Ikram Ul Hassan
Laser-powder-based directed energy deposition LP-DED is a promising process that uses a concentrated laser beam with high energy density to locally melt material directly into a meltpool, hence reducing the total thermal energy input as compared to other energy sources [1]. It is a highly dynamic, or non-equilibrium, processing technique that involves complex heating & cooling cycles as the laser repeatedly irradiates the material or the material above it [2]. The repetition of these multi-physics processes, e.g. heat flow via different mechanisms, varying solidification rate, irregular columnar-to-equiaxed (CTE) grain transition, solid-state phase transitions, etc., causes various defects in the manufactured part [3]. Although LP-DED has the advantages of higher deposition rate and part density, the parts produced have sub-optimal surface characteristics & other bulk properties [4]. A key example is excessive residual stresses, which initiate cracks that may lead to permanent failure of the part [5]. Part quality defects – either process- or material-induced for LP-DED-fabricated parts, include higher volumetric energy density causing warpage owing to a deeper meltpool, differential thermal material shrinkage, and inter-layer separation due to higher residual stresses; see Figure 1 [2]. Hence, mitigation of residual stresses is a critical area for further research.

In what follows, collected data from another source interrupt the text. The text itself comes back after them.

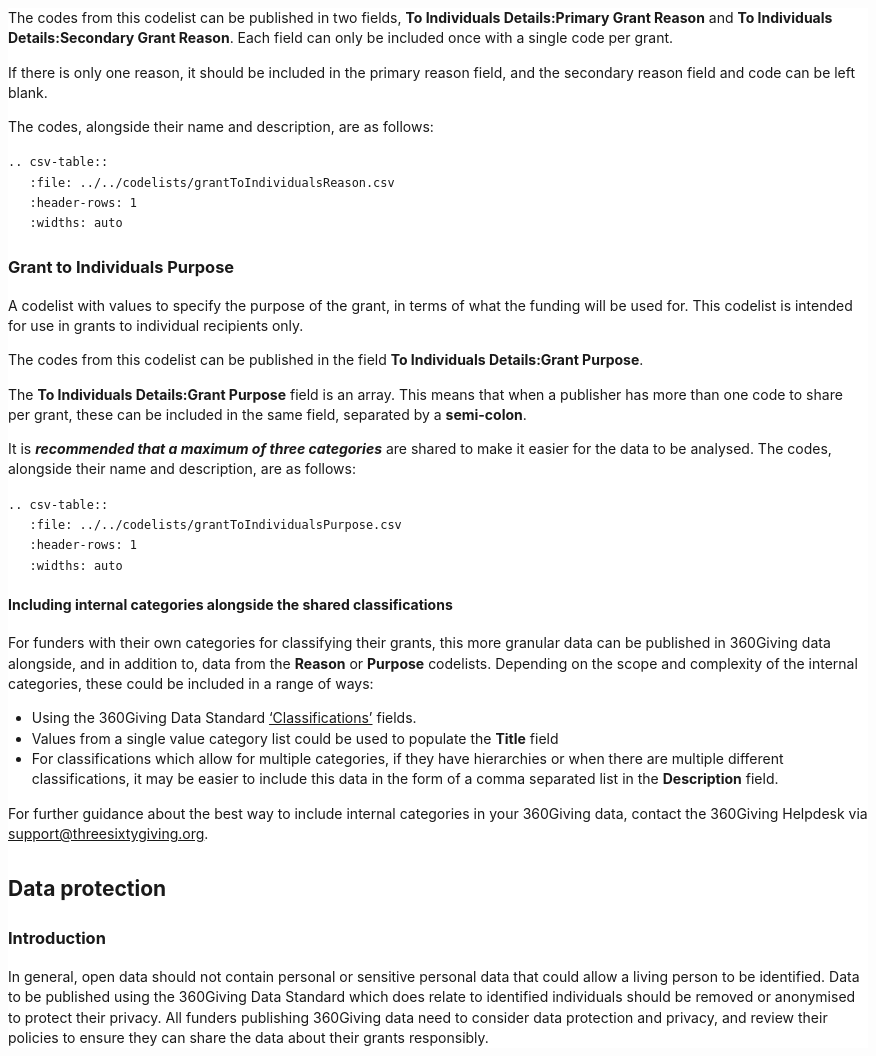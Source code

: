 The codes from this codelist can be published in two fields, **To Individuals Details:Primary Grant Reason** and **To Individuals Details:Secondary Grant Reason**. Each field can only be included once with a single code per grant. 

If there is only one reason, it should be included in the primary reason field, and the secondary reason field and code can be left blank.

The codes, alongside their name and description, are as follows:
```eval_rst
.. csv-table::
   :file: ../../codelists/grantToIndividualsReason.csv
   :header-rows: 1
   :widths: auto
```
### Grant to Individuals Purpose
A codelist with values to specify the purpose of the grant, in terms of what the funding will be used for. This codelist is intended for use in grants to individual recipients only.

The codes from this codelist can be published in the field **To Individuals Details:Grant Purpose**.

The **To Individuals Details:Grant Purpose** field is an array. This means that when a publisher has more than one code to share per grant, these can be included in the same field, separated by a **semi-colon**. 

It is ***recommended that a maximum of three categories*** are shared to make it easier for the data to be analysed. The codes, alongside their name and description, are as follows:
```eval_rst
.. csv-table:: 
   :file: ../../codelists/grantToIndividualsPurpose.csv
   :header-rows: 1
   :widths: auto
```
#### Including internal categories alongside the shared classifications

For funders with their own categories for classifying their grants, this more granular data can be published in 360Giving data alongside, and in addition to, data from the **Reason** or **Purpose** codelists. Depending on the scope and complexity of the internal categories, these could be included in a range of ways:
- Using the 360Giving Data Standard [‘Classifications’](../../technical/reference/#classifications) fields.
- Values from a single value category list could be used to populate the **Title** field
- For classifications which allow for multiple categories, if they have hierarchies or when there are multiple different classifications, it may be easier to include this data in the form of a comma separated list in the **Description** field.

For further guidance about the best way to include internal categories in your 360Giving data, contact the 360Giving Helpdesk via <support@threesixtygiving.org>.

## Data protection
### Introduction
In general, open data should not contain personal or sensitive personal data that could allow a living person to be identified. Data to be published using the 360Giving Data Standard which does relate to identified individuals should be removed or anonymised to protect their privacy. All funders publishing 360Giving data need to consider data protection and privacy, and review their policies to ensure they can share the data about their grants responsibly.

To control dimensional anomalies and enhance quality control, the Lasertec 65 (a hybrid five-axis LP-DED printer from DMG Mori, Tokyo, Japan) incorporates both additive & subtractive operations and presents some process control solutions via its AM Analyzer software; see Figure 2. Its graphical user interface (GUI) allows for data visualisation integrated with a closed-loop monitoring system and thermal cameras that obtain the temperature distribution
history of the meltpool. Reconstruction of 3D models of time-lapsed sensor data are also possible, which enable the location of process anomalies [6]. This thermal monitoring system will assist in evaluating the effectivity of our proposed strategies for residual stress mitigation. The aim of this work initially considers adopting three techniques using the Lasertec 65 to control large thermal gradients, specifically optimisation of scanning strategies, laser remelting for improving surface finish, and mitigation of tensile residual stresses using laser focusing & defocusing. A particular material for study is Inconel 718, for which the effect of phase changes on tensile stresses will also be considered.
This project is conducted in conjunction with the Surface Engineering for Advanced Materials ARC Industrial Transformation Training Centre (SEAM ITTC).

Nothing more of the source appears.